Génocide de proximité
Comment transmettre ? Comment transmettre l’histoire d’un crime qui a été perpétré par l’armée, les milices Interahamwe mais surtout par la population hutu : voisins, paysans, professeurs, prêtres, docteurs, cadres de l’administration, …. Un génocide de proximité. Nous nous devons d’être solidaires mais nous nous devons surtout d’être rigoureux. Après sélection des candidats, nous effectuons un travail en amont du voyage, outre les ressources pédagogiques mises à disposition, nous proposons trois rencontres préparatoires au voyage. Nous avons l’opportunité d’écouter l’expérience de terrain et le témoignage de Jean-Pierre Martin, grand reporter qui a couvert à maintes reprises le Rwanda et a surtout tenté d’intervenir auprès des autorités belges pour les prévenir du crime à venir, puis, tragiquement en cours.

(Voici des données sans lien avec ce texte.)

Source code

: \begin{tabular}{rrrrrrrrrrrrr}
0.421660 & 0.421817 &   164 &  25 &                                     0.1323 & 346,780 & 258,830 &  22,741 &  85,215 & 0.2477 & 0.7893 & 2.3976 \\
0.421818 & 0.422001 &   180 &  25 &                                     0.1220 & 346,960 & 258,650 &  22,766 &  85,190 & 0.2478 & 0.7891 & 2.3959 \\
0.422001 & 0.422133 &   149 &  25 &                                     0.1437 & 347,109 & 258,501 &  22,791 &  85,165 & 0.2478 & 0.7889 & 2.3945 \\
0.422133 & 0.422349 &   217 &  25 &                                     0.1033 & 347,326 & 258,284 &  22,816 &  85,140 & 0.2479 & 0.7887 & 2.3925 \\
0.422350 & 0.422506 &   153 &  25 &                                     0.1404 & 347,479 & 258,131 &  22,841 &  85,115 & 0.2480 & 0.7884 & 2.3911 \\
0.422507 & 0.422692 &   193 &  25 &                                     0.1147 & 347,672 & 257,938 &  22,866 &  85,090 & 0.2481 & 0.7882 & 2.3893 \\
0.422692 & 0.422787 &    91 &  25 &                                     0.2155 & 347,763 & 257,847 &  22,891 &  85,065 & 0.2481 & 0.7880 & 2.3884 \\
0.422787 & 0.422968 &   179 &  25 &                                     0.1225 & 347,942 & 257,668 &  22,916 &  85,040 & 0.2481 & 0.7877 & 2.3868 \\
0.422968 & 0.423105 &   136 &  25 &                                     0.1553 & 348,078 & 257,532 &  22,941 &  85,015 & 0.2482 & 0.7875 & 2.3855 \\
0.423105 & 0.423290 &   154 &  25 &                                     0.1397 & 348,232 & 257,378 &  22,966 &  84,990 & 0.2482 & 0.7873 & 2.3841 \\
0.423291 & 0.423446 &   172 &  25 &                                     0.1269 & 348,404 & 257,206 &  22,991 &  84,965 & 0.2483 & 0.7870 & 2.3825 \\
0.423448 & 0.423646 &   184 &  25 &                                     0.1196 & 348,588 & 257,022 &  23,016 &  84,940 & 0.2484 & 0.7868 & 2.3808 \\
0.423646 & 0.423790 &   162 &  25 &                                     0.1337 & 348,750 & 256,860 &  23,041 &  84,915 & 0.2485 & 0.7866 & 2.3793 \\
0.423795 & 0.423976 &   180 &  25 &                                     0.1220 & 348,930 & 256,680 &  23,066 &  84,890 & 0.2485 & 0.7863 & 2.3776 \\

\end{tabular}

Le professeur Joël Kotek, historien, spécialiste du crime de génocide revient sur la spécificité de ce crime, son histoire, sa définition. Enfin, une dernière rencontre avec un témoin à nul autre pareil, Esther Mujawayo, rescapée du génocide et « vivante vivante » comme elle le dit, doublement vivante et pas survivante. Sa façon de faire payer les génocidaires. Sa franchise, son humour, sa colère nous donnent à entendre une personnalité hors norme et nous laissent entrevoir le sens de ce voyage.
« Le nu de la vie »
Si notre voyage débute par l’histoire et la réalité de la colonisation allemande puis belge au Rwanda, connaissances indispensables pour mieux appréhender le crime de 1994, les jours qui suivent sont consacrés à la visite de nombreux sites mémoriels. Tous nous montrent la cruauté humaine, le « nu de la vie » comme le dit une rescapée à Jean Hatzfeld qui a utilisé cette métaphore comme titre de son premier livre sur ce génocide. Et puis, il y a l’après. Comment un pays qui est peuplé majoritairement par des personnes liées à la population qui a participé au génocide peut-il se reconstruire ? Quelle justice ? Que recouvre le terme de « réconciliation » ? Quelle est la place de la mémoire au Rwanda, 27 ans après les faits ? Ce pays est un laboratoire à ciel ouvert. Nous repartons mieux outillés pour contrer la rhétorique négationniste. Nous sommes également nourris de plus de questions que de réponses, des invitations à poursuivre nos recherches. Nous voilà bien au cœur de notre mission de Centre de Ressources de la FWB, interroger l’histoire d’hier et celle d’aujourd’hui, rester éveillés, vigilants.